What can companies in China do? Some Japanese firms allow only trusted employees from the home country to mix secret formulas. Other companies are rethinking the business-school mantra that senior managers must be localised rapidly in emerging markets since they know the markets best. The boss of a Western multinational which got burned in a local corruption scandal concluded that he did not know whom to trust in China, so he put foreign managers back in charge.
The chief technology officer of a Western chip-making giant says his firm has a research centre in China but “would never bring the crown jewels into the country.” He orders his team to smash (not wipe) laptops and mobile phones after visits. If the technology matters, “then don’t bring it to China as it will get stolen,” says Jay Hoenig of Hill & Associates, a consultancy.
Many companies are aware of the dangers, yet still fail to take enough precautions. One reason is naivety. It will not happen to me, think some. Another is that foreign bosses often do not speak Chinese, observes Mr Kedl, and are unaware of the local culture of “favour trading” that can lead employees to give away secrets. One other factor is pressure to show results quickly. Managers deploy the best technology in the country, knowing it is at risk, because they must do well in order to advance their career.
Problems also come from the Chinese requirement that foreign firms in “strategic” sectors transfer certain technologies to local partners. The snag is that it is hard to set up a factory in which some secrets are to be shared but not others.
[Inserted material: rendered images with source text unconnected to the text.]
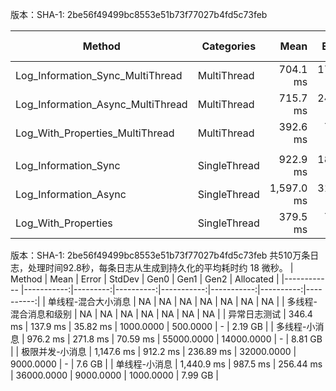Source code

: ﻿版本：SHA-1: 2be56f49499bc8553e51b73f77027b4fd5c73feb

| Method                            | Categories   | Mean       | Error    | StdDev   | Median     | Ratio | RatioSD | Completed Work Items | Lock Contentions | Gen0       | Gen1       | Gen2      | Allocated | Alloc Ratio |
|---------------------------------- |------------- |-----------:|---------:|---------:|-----------:|------:|--------:|---------------------:|-----------------:|-----------:|-----------:|----------:|----------:|------------:|
| Log_Information_Sync_MultiThread  | MultiThread  |   704.1 ms | 17.66 ms | 51.79 ms |   704.8 ms |  1.01 |    0.11 |             220.0000 |        1508.0000 | 63000.0000 | 63000.0000 | 1000.0000 | 498.75 MB |        1.00 |
| Log_Information_Async_MultiThread | MultiThread  |   715.7 ms | 24.26 ms | 71.53 ms |   710.2 ms |  1.02 |    0.13 |             203.0000 |        1354.0000 | 63000.0000 | 62000.0000 | 1000.0000 | 498.34 MB |        1.00 |
| Log_With_Properties_MultiThread   | MultiThread  |   392.6 ms |  7.99 ms | 23.44 ms |   399.7 ms |  0.56 |    0.05 |            2328.0000 |         963.0000 | 26000.0000 | 26000.0000 |         - | 211.68 MB |        0.42 |
|                                   |              |            |          |          |            |       |         |                      |                  |            |            |           |           |             |
| Log_Information_Sync              | SingleThread |   922.9 ms | 18.43 ms | 46.91 ms |   911.8 ms |  1.00 |    0.07 |             232.0000 |                - | 63000.0000 | 63000.0000 | 1000.0000 | 501.48 MB |        1.00 |
| Log_Information_Async             | SingleThread | 1,597.0 ms | 31.86 ms | 69.92 ms | 1,590.8 ms |  1.73 |    0.11 |         1000367.0000 |                - | 80000.0000 | 79000.0000 | 1000.0000 | 629.79 MB |        1.26 |
| Log_With_Properties               | SingleThread |   379.5 ms |  7.56 ms | 14.02 ms |   378.1 ms |  0.41 |    0.03 |              74.0000 |                - | 27000.0000 | 27000.0000 | 1000.0000 | 210.75 MB |        0.42 |


版本：SHA-1: 2be56f49499bc8553e51b73f77027b4fd5c73feb   共510万条日志，处理时间92.8秒，每条日志从生成到持久化的平均耗时约 18 微秒。
| Method      | Mean       | Error    | StdDev    | Gen0       | Gen1       | Gen2      | Allocated |
|------------ |-----------:|---------:|----------:|-----------:|-----------:|----------:|----------:|
| 单线程-混合大小消息  |         NA |       NA |        NA |         NA |         NA |        NA |        NA |
| 多线程-混合消息和级别 |         NA |       NA |        NA |         NA |         NA |        NA |        NA |
| 异常日志测试      |   346.4 ms | 137.9 ms |  35.82 ms |  1000.0000 |   500.0000 |         - |   2.19 GB |
| 多线程-小消息     |   976.2 ms | 271.8 ms |  70.59 ms | 55000.0000 | 14000.0000 |         - |   8.81 GB |
| 极限并发-小消息    | 1,147.6 ms | 912.2 ms | 236.89 ms | 32000.0000 |  9000.0000 |         - |    7.6 GB |
| 单线程-小消息     | 1,440.9 ms | 987.5 ms | 256.44 ms | 36000.0000 |  9000.0000 | 1000.0000 |   7.99 GB |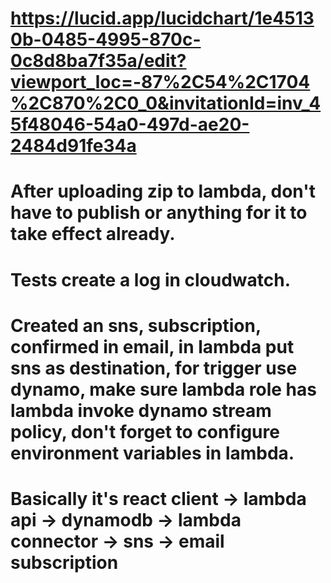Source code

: # https://lucid.app/lucidchart/1e45130b-0485-4995-870c-0c8d8ba7f35a/edit?viewport_loc=-87%2C54%2C1704%2C870%2C0_0&invitationId=inv_45f48046-54a0-497d-ae20-2484d91fe34a

# After uploading zip to lambda, don't have to publish or anything for it to take effect already.

# Tests create a log in cloudwatch.

# Created an sns, subscription, confirmed in email, in lambda put sns as destination, for trigger use dynamo, make sure lambda role has lambda invoke dynamo stream policy, don't forget to configure environment variables in lambda.

# Basically it's react client -> lambda api -> dynamodb -> lambda connector -> sns -> email subscription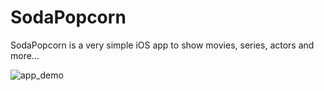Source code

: # SodaPopcorn

SodaPopcorn is a very simple iOS app to show movies, series, actors and more...

![app_demo](https://github.com/.gif)
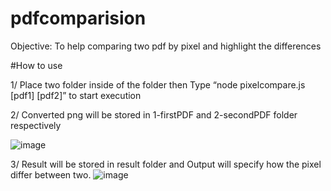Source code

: # pdfcomparision
Objective: To help comparing two pdf by pixel and highlight the differences

#How to use

1/ Place two folder inside of the folder then Type “node pixelcompare.js [pdf1] [pdf2]” to start execution

2/ Converted png will be stored in 1-firstPDF and 2-secondPDF folder respectively

![image](https://github.com/user-attachments/assets/43b783ed-86df-421a-990a-0af80a400c0b)

3/ Result will be stored in result folder and Output will specify how the pixel differ between two.
![image](https://github.com/user-attachments/assets/3a499a57-d13c-4532-98a5-324743c7bf53)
A more nuanced explanation is that heavy-handed IP controls of the sort advocated by security experts run counter to the culture of collaboration and trust that innovative companies cherish. At such firms, executives know their technologies will leak out one way or another. “Staying out of China in hope of keeping our IP safe is obviously not an option,” says John Rice, vice-chairman of GE, a multinational conglomerate. It can be stolen anywhere in the world through cyber-hacking, he adds. At such firms, the best way of keeping ahead is by quickly inventing the next generation of technology.